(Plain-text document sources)
+--
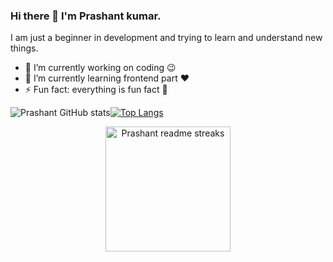  ### Hi there 👋 I'm Prashant kumar.

I am just a beginner in development and trying to learn and understand new things.



- 🔭 I’m currently working on coding :wink:
- 🔭 I’m currently learning frontend part :heart:
- ⚡ Fun fact: everything is fun fact :100:

![Prashant GitHub stats](https://github-readme-stats.vercel.app/api?username=Prashant0kgp&show_icons=true&theme=dracula)[![Top Langs](https://github-readme-stats.vercel.app/api/top-langs/?username=Prashant0kgp&layout=compact)](https://github.com/anuraghazra/github-readme-stats)
<p align="center">
  <img height="200em" src="https://github-readme-streak-stats.herokuapp.com/?user=Prashant0kgp&theme=tokyonight_duo&hide_border=false" alt="Prashant readme streaks" />
</p>
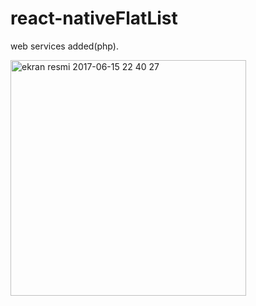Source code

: # react-nativeFlatList

web services added(php).


<img width="377" alt="ekran resmi 2017-06-15 22 40 27" src="https://user-images.githubusercontent.com/6181904/27198631-ad870286-521b-11e7-9ecf-48d9784efa16.png">



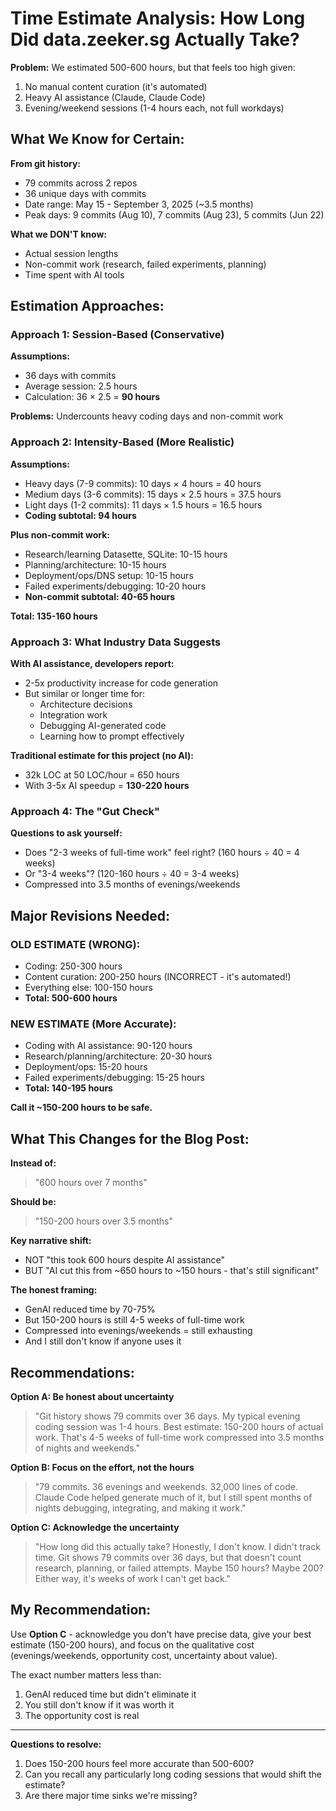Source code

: # Time Estimate Analysis: How Long Did data.zeeker.sg Actually Take?

**Problem:** We estimated 500-600 hours, but that feels too high given:
1. No manual content curation (it's automated)
2. Heavy AI assistance (Claude, Claude Code)
3. Evening/weekend sessions (1-4 hours each, not full workdays)

## What We Know for Certain:

**From git history:**
- 79 commits across 2 repos
- 36 unique days with commits
- Date range: May 15 - September 3, 2025 (~3.5 months)
- Peak days: 9 commits (Aug 10), 7 commits (Aug 23), 5 commits (Jun 22)

**What we DON'T know:**
- Actual session lengths
- Non-commit work (research, failed experiments, planning)
- Time spent with AI tools

## Estimation Approaches:

### Approach 1: Session-Based (Conservative)
**Assumptions:**
- 36 days with commits
- Average session: 2.5 hours
- Calculation: 36 × 2.5 = **90 hours**

**Problems:** Undercounts heavy coding days and non-commit work

### Approach 2: Intensity-Based (More Realistic)
**Assumptions:**
- Heavy days (7-9 commits): 10 days × 4 hours = 40 hours
- Medium days (3-6 commits): 15 days × 2.5 hours = 37.5 hours
- Light days (1-2 commits): 11 days × 1.5 hours = 16.5 hours
- **Coding subtotal: 94 hours**

**Plus non-commit work:**
- Research/learning Datasette, SQLite: 10-15 hours
- Planning/architecture: 10-15 hours
- Deployment/ops/DNS setup: 10-15 hours
- Failed experiments/debugging: 10-20 hours
- **Non-commit subtotal: 40-65 hours**

**Total: 135-160 hours**

### Approach 3: What Industry Data Suggests

**With AI assistance, developers report:**
- 2-5x productivity increase for code generation
- But similar or longer time for:
  - Architecture decisions
  - Integration work
  - Debugging AI-generated code
  - Learning how to prompt effectively

**Traditional estimate for this project (no AI):**
- 32k LOC at 50 LOC/hour = 650 hours
- With 3-5x AI speedup = **130-220 hours**

### Approach 4: The "Gut Check"

**Questions to ask yourself:**
- Does "2-3 weeks of full-time work" feel right? (160 hours ÷ 40 = 4 weeks)
- Or "3-4 weeks"? (120-160 hours ÷ 40 = 3-4 weeks)
- Compressed into 3.5 months of evenings/weekends

## Major Revisions Needed:

### OLD ESTIMATE (WRONG):
- Coding: 250-300 hours
- Content curation: 200-250 hours (INCORRECT - it's automated!)
- Everything else: 100-150 hours
- **Total: 500-600 hours**

### NEW ESTIMATE (More Accurate):
- Coding with AI assistance: 90-120 hours
- Research/planning/architecture: 20-30 hours
- Deployment/ops: 15-20 hours
- Failed experiments/debugging: 15-25 hours
- **Total: 140-195 hours**

**Call it ~150-200 hours to be safe.**

## What This Changes for the Blog Post:

**Instead of:**
> "600 hours over 7 months"

**Should be:**
> "150-200 hours over 3.5 months"

**Key narrative shift:**
- NOT "this took 600 hours despite AI assistance"
- BUT "AI cut this from ~650 hours to ~150 hours - that's still significant"

**The honest framing:**
- GenAI reduced time by 70-75%
- But 150-200 hours is still 4-5 weeks of full-time work
- Compressed into evenings/weekends = still exhausting
- And I still don't know if anyone uses it

## Recommendations:

**Option A: Be honest about uncertainty**
> "Git history shows 79 commits over 36 days. My typical evening coding session was 1-4 hours. Best estimate: 150-200 hours of actual work. That's 4-5 weeks of full-time work compressed into 3.5 months of nights and weekends."

**Option B: Focus on the effort, not the hours**
> "79 commits. 36 evenings and weekends. 32,000 lines of code. Claude Code helped generate much of it, but I still spent months of nights debugging, integrating, and making it work."

**Option C: Acknowledge the uncertainty**
> "How long did this actually take? Honestly, I don't know. I didn't track time. Git shows 79 commits over 36 days, but that doesn't count research, planning, or failed attempts. Maybe 150 hours? Maybe 200? Either way, it's weeks of work I can't get back."

## My Recommendation:

Use **Option C** - acknowledge you don't have precise data, give your best estimate (150-200 hours), and focus on the qualitative cost (evenings/weekends, opportunity cost, uncertainty about value).

The exact number matters less than:
1. GenAI reduced time but didn't eliminate it
2. You still don't know if it was worth it
3. The opportunity cost is real

---

**Questions to resolve:**
1. Does 150-200 hours feel more accurate than 500-600?
2. Can you recall any particularly long coding sessions that would shift the estimate?
3. Are there major time sinks we're missing?
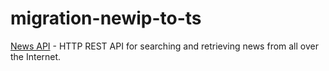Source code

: # migration-newip-to-ts

[News API](https://bertfrontend-migration-newip-to-ts.netlify.app/) - HTTP REST API for searching and retrieving news from all over the Internet.
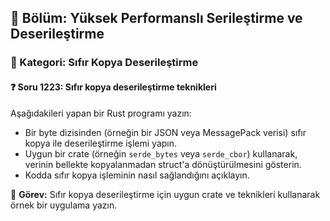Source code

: ## 📘 Bölüm: Yüksek Performanslı Serileştirme ve Deserileştirme
### 🔹 Kategori: Sıfır Kopya Deserileştirme
#### ❓ Soru 1223: Sıfır kopya deserileştirme teknikleri

Aşağıdakileri yapan bir Rust programı yazın:

- Bir byte dizisinden (örneğin bir JSON veya MessagePack verisi) sıfır kopya ile deserileştirme işlemi yapın.
- Uygun bir crate (örneğin `serde_bytes` veya `serde_cbor`) kullanarak, verinin bellekte kopyalanmadan struct'a dönüştürülmesini gösterin.
- Kodda sıfır kopya işleminin nasıl sağlandığını açıklayın.

🔧 **Görev:** Sıfır kopya deserileştirme için uygun crate ve teknikleri kullanarak örnek bir uygulama yazın.
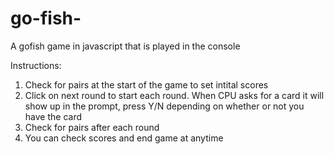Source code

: # go-fish-
A gofish game in javascript that is played in the console

Instructions:

1. Check for pairs at the start of the game to set intital scores
2. Click on next round to start each round. When CPU asks for a card it will show up in the prompt, press Y/N depending on whether or not you have the card
3. Check for pairs after each round
4. You can check scores and end game at anytime
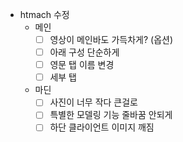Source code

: - htmach 수정
	- 메인
		- [ ] 영상이 메인바도 가득차게? (옵션)
		- [ ] 아래 구성 단순하게
		- [ ] 영문 탭 이름 변경
		- [ ] 세부 탭
	- 마딘
		- [ ] 사진이 너무 작다 큰걸로
		- [ ] 특별한 모델링 기능 줄바꿈 안되게
		- [ ] 하단 클라이언트 이미지 깨짐
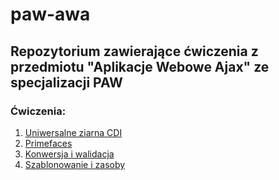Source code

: # paw-awa
## Repozytorium zawierające ćwiczenia z przedmiotu "Aplikacje Webowe Ajax" ze specjalizacji PAW

### Ćwiczenia:

1. [Uniwersalne ziarna CDI](https://github.com/taachii/paw-awa/tree/main/01_credit)
2. [Primefaces](https://github.com/taachii/paw-awa/tree/main/02_primefaces)
3. [Konwersja i walidacja](https://github.com/taachii/paw-awa/tree/main/03_walidacja)
4. [Szablonowanie i zasoby](https://github.com/taachii/paw-awa/tree/main/04_szablonowanie)
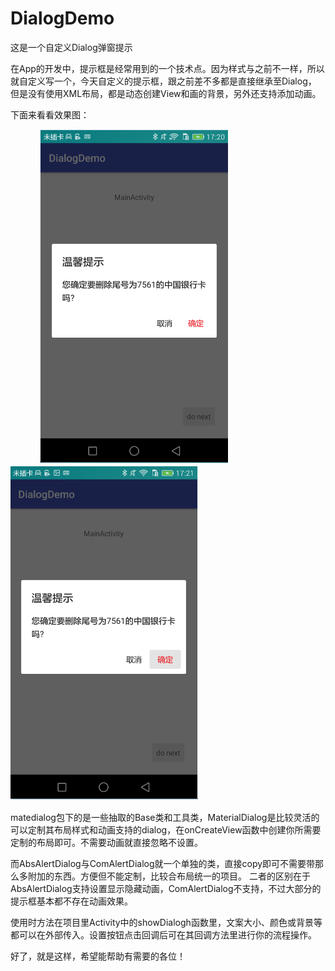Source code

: # DialogDemo
这是一个自定义Dialog弹窗提示

 在App的开发中，提示框是经常用到的一个技术点。因为样式与之前不一样，所以就自定义写一个，今天自定义的提示框，跟之前差不多都是直接继承至Dialog，
  但是没有使用XML布局，都是动态创建View和画的背景，另外还支持添加动画。
  
  下面来看看效果图：
  
   &nbsp;&nbsp;&nbsp;&nbsp;&nbsp;&nbsp;&nbsp;&nbsp;&nbsp;&nbsp;&nbsp;
   ![image](https://github.com/weioule/DialogDemo/blob/master/app/img/001.png) 　
   &nbsp;&nbsp;&nbsp;&nbsp;&nbsp;
   ![image](https://github.com/weioule/DialogDemo/blob/master/app/img/002.png) 　

  matedialog包下的是一些抽取的Base类和工具类，MaterialDialog是比较灵活的可以定制其布局样式和动画支持的dialog，在onCreateView函数中创建你所需要定制的布局即可。不需要动画就直接忽略不设置。
  
  而AbsAlertDialog与ComAlertDialog就一个单独的类，直接copy即可不需要带那么多附加的东西。方便但不能定制，比较合布局统一的项目。
  二者的区别在于AbsAlertDialog支持设置显示隐藏动画，ComAlertDialog不支持，不过大部分的提示框基本都不存在动画效果。
  
  使用时方法在项目里Activity中的showDialogh函数里，文案大小、颜色或背景等都可以在外部传入。设置按钮点击回调后可在其回调方法里进行你的流程操作。

好了，就是这样，希望能帮助有需要的各位！
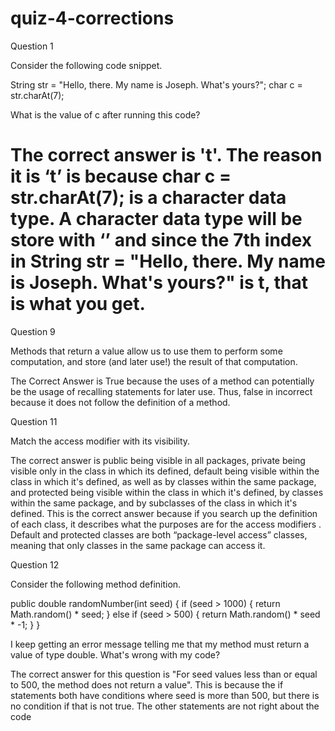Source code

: # quiz-4-corrections

Question 1 

Consider the following code snippet.

String str = "Hello, there. My name is Joseph. What's yours?";
char c = str.charAt(7);

What is the value of c after running this code?

# The correct answer is 't'. The reason it is ‘t’ is because char c = str.charAt(7); is a character data type. A character data type will be store with ‘’ and since the 7th index in String str = "Hello, there. My name is Joseph. What's yours?" is t, that is what you get.

Question 9 

Methods that return a value allow us to use them to perform some computation, and store (and later use!) the result of that computation.

The Correct Answer is True because the uses of a method can potentially be the usage of recalling statements for later use. Thus, false in incorrect because it does not follow the definition of a method.

Question 11

Match the access modifier with its visibility.

The correct answer is public being visible in all packages, private being visible only in the class in which its defined, default being visible within the class in which it's defined, as well as by classes within the same package, and protected being visible within the class in which it's defined, by classes within the same package, and by subclasses of the class in which it's defined. 
This is the correct answer because if you search up the definition of each class, it describes what the purposes are for the access modifiers . Default and protected classes are both “package-level access” classes, meaning that only classes in the same package can access it.

 Question 12

Consider the following method definition.

public double randomNumber(int seed) {
    if (seed > 1000) {
        return Math.random() * seed;
    } else if (seed > 500) { 
        return Math.random() * seed * -1;
    }
}

I keep getting an error message telling me that my method must return a value of type double. What's wrong with my code?

The correct answer for this question is "For seed values less than or equal to 500, the method does not return a value". 
This is because the if statements both have conditions where seed is more than 500, but there is no condition if that is not true. The other statements are not right about the code


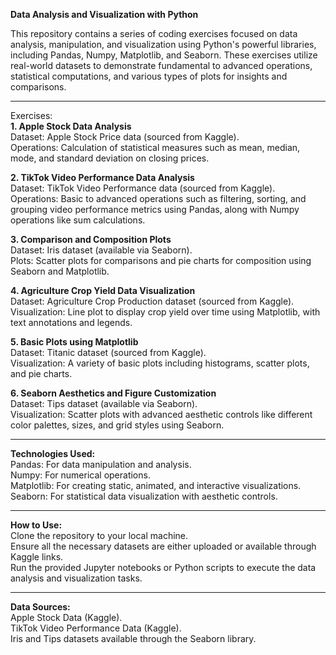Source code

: <b>Data Analysis and Visualization with Python</b><br>

This repository contains a series of coding exercises focused on data analysis, manipulation, and visualization using Python's powerful libraries, including Pandas, Numpy, Matplotlib, and Seaborn. These exercises utilize real-world datasets to demonstrate fundamental to advanced operations, statistical computations, and various types of plots for insights and comparisons.
<hr>
Exercises:<br>
<b>1. Apple Stock Data Analysis</b><br>
Dataset: Apple Stock Price data (sourced from Kaggle).<br>
Operations: Calculation of statistical measures such as mean, median, mode, and standard deviation on closing prices.<br>

<b>2. TikTok Video Performance Data Analysis</b><br>
Dataset: TikTok Video Performance data (sourced from Kaggle).<br>
Operations: Basic to advanced operations such as filtering, sorting, and grouping video performance metrics using Pandas, along with Numpy operations like sum calculations.<br>

<b>3. Comparison and Composition Plots</b><br>
Dataset: Iris dataset (available via Seaborn).<br>
Plots: Scatter plots for comparisons and pie charts for composition using Seaborn and Matplotlib.<br>

<b>4. Agriculture Crop Yield Data Visualization</b><br>
Dataset: Agriculture Crop Production dataset (sourced from Kaggle).<br>
Visualization: Line plot to display crop yield over time using Matplotlib, with text annotations and legends.<br>

<b>5. Basic Plots using Matplotlib</b><br>
Dataset: Titanic dataset (sourced from Kaggle).<br>
Visualization: A variety of basic plots including histograms, scatter plots, and pie charts.<br>

<b>6. Seaborn Aesthetics and Figure Customization</b><br>
Dataset: Tips dataset (available via Seaborn).<br>
Visualization: Scatter plots with advanced aesthetic controls like different color palettes, sizes, and grid styles using Seaborn.<br>
<hr>
<b>Technologies Used:</b><br>
Pandas: For data manipulation and analysis.<br>
Numpy: For numerical operations.<br>
Matplotlib: For creating static, animated, and interactive visualizations.<br>
Seaborn: For statistical data visualization with aesthetic controls.<br>
<hr>
<b>How to Use:</b><br>
Clone the repository to your local machine.<br>
Ensure all the necessary datasets are either uploaded or available through Kaggle links.<br>
Run the provided Jupyter notebooks or Python scripts to execute the data analysis and visualization tasks.<br>
<hr>
<b>Data Sources:</b><br>
Apple Stock Data (Kaggle).<br>
TikTok Video Performance Data (Kaggle).<br>
Iris and Tips datasets available through the Seaborn library.
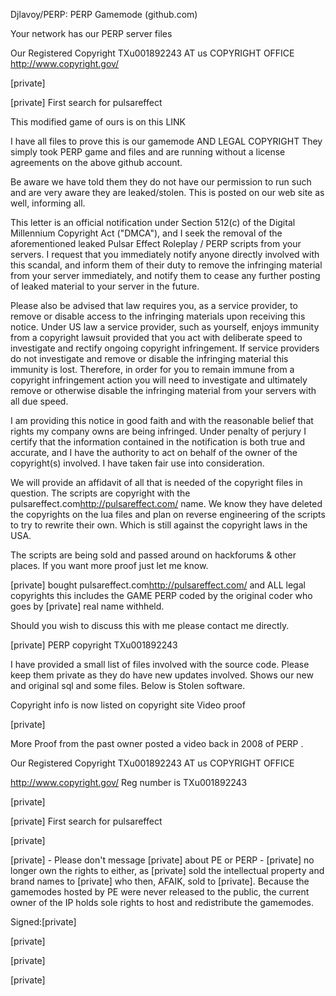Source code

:Djlavoy/PERP: PERP Gamemode (github.com)

Your network has our PERP server files

Our Registered Copyright TXu001892243 AT us COPYRIGHT OFFICE
http://www.copyright.gov/

[private]

[private] First search
for pulsareffect

This modified game of ours is on this LINK

I have all files to prove this is our gamemode AND LEGAL COPYRIGHT They
simply took PERP game and files and are running without a license
agreements on the above github account.

Be aware we have told them they do not have our permission to run such
and are very aware they are leaked/stolen.
This is posted on our web site as well, informing all.

This letter is an official notification under Section 512(c) of the
Digital Millennium Copyright Act ("DMCA"), and I seek the removal of the
aforementioned leaked Pulsar Effect Roleplay / PERP scripts from your
servers. I request that you immediately notify anyone directly involved
with this scandal, and inform them of their duty to remove the
infringing material from your server immediately, and notify them to
cease any further posting of leaked material to your server in the
future.

Please also be advised that law requires you, as a service provider, to
remove or disable access to the infringing materials upon receiving this
notice. Under US law a service provider, such as yourself, enjoys
immunity from a copyright lawsuit provided that you act with deliberate
speed to investigate and rectify ongoing copyright infringement. If
service providers do not investigate and remove or disable the
infringing material this immunity is lost. Therefore, in order for you
to remain immune from a copyright infringement action you will need to
investigate and ultimately remove or otherwise disable the infringing
material from your servers with all due speed.

I am providing this notice in good faith and with the reasonable belief
that rights my company owns are being infringed. Under penalty of
perjury I certify that the information contained in the notification is
both true and accurate, and I have the authority to act on behalf of the
owner of the copyright(s) involved. I have taken fair use into consideration.

We will provide an affidavit of all that is needed of the copyright files
in question. The scripts are copyright with the pulsareffect.com<http://pulsareffect.com/> name.
We know they have deleted the copyrights on the lua files and plan on
reverse engineering of the scripts to try to rewrite their own. Which is still
against the copyright laws in the USA.

The scripts are being sold and passed around on hackforums &
other places. If you want more proof just let me know.

[private] bought pulsareffect.com<http://pulsareffect.com/> and ALL legal copyrights this includes the
GAME PERP coded by the original coder who goes by [private] real name
withheld.

Should you wish to discuss this with me please contact me directly.

[private] PERP copyright TXu001892243

I have provided a small list of files involved with the source code. Please
keep them private as they do have new updates involved. Shows our new
and original sql and some files. Below is Stolen software.

Copyright info is now listed on copyright site Video proof

[private]

More Proof from the past owner posted a video back in 2008 of PERP .

Our Registered Copyright TXu001892243 AT us COPYRIGHT OFFICE

http://www.copyright.gov/ Reg number is TXu001892243

[private]

[private] First search
for pulsareffect

[private]

[private] - Please don't message [private] about PE or PERP - [private] no longer own
the rights to either, as [private] sold the intellectual property and brand
names to [private] who then, AFAIK, sold to [private]. Because the gamemodes
hosted by PE were never released to the public, the current owner of the
IP holds sole rights to host and redistribute the gamemodes.

Signed:[private]

[private]

[private]

[private]
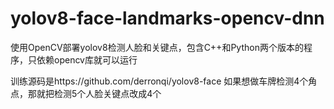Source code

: # yolov8-face-landmarks-opencv-dnn
使用OpenCV部署yolov8检测人脸和关键点，包含C++和Python两个版本的程序，只依赖opencv库就可以运行


训练源码是https://github.com/derronqi/yolov8-face
如果想做车牌检测4个角点，那就把检测5个人脸关键点改成4个
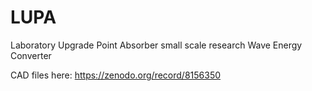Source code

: # LUPA
Laboratory Upgrade Point Absorber small scale research Wave Energy Converter

CAD files here: https://zenodo.org/record/8156350

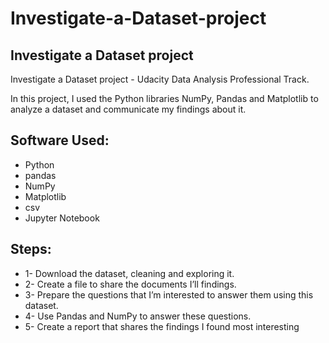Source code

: # Investigate-a-Dataset-project
## Investigate a Dataset project
Investigate a Dataset project - Udacity Data Analysis Professional Track.

In this project, I used the Python libraries NumPy, Pandas and Matplotlib to analyze a dataset and communicate my findings about it.

## Software Used:

- Python
- pandas
- NumPy
- Matplotlib
- csv
- Jupyter Notebook

## Steps:

- 1- Download the dataset, cleaning and exploring it.
- 2- Create a file to share the documents I’ll findings.
- 3- Prepare the questions that I’m interested to answer them using this dataset.
- 4- Use Pandas and NumPy to answer these questions.
- 5- Create a report that shares the findings I found most interesting


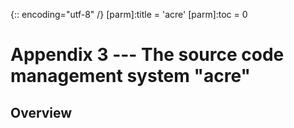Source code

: {:: encoding="utf-8" /}
[parm]:title  = 'acre'
[parm]:toc    =  0


# Appendix 3 --- The source code management system "acre"

## Overview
+--
*YOUR OBJECTIVE:*
From the entries above, copy exactly the lines starting at the one with "Question 12" and stopping at the one with "Visualization: Line plot", keeping both ends. Drop the pictures.

*SOLUTION BELOW:*
 Question 12

Consider the following method definition.

public double randomNumber(int seed) {
    if (seed > 1000) {
        return Math.random() * seed;
    } else if (seed > 500) { 
        return Math.random() * seed * -1;
    }
}

I keep getting an error message telling me that my method must return a value of type double. What's wrong with my code?

The correct answer for this question is "For seed values less than or equal to 500, the method does not return a value". 
This is because the if statements both have conditions where seed is more than 500, but there is no condition if that is not true. The other statements are not right about the code


Source code

: <b>Data Analysis and Visualization with Python</b><br>

This repository contains a series of coding exercises focused on data analysis, manipulation, and visualization using Python's powerful libraries, including Pandas, Numpy, Matplotlib, and Seaborn. These exercises utilize real-world datasets to demonstrate fundamental to advanced operations, statistical computations, and various types of plots for insights and comparisons.
<hr>
Exercises:<br>
<b>1. Apple Stock Data Analysis</b><br>
Dataset: Apple Stock Price data (sourced from Kaggle).<br>
Operations: Calculation of statistical measures such as mean, median, mode, and standard deviation on closing prices.<br>

<b>2. TikTok Video Performance Data Analysis</b><br>
Dataset: TikTok Video Performance data (sourced from Kaggle).<br>
Operations: Basic to advanced operations such as filtering, sorting, and grouping video performance metrics using Pandas, along with Numpy operations like sum calculations.<br>

<b>3. Comparison and Composition Plots</b><br>
Dataset: Iris dataset (available via Seaborn).<br>
Plots: Scatter plots for comparisons and pie charts for composition using Seaborn and Matplotlib.<br>

<b>4. Agriculture Crop Yield Data Visualization</b><br>
Dataset: Agriculture Crop Production dataset (sourced from Kaggle).<br>
Visualization: Line plot to display crop yield over time using Matplotlib, with text annotations and legends.<br>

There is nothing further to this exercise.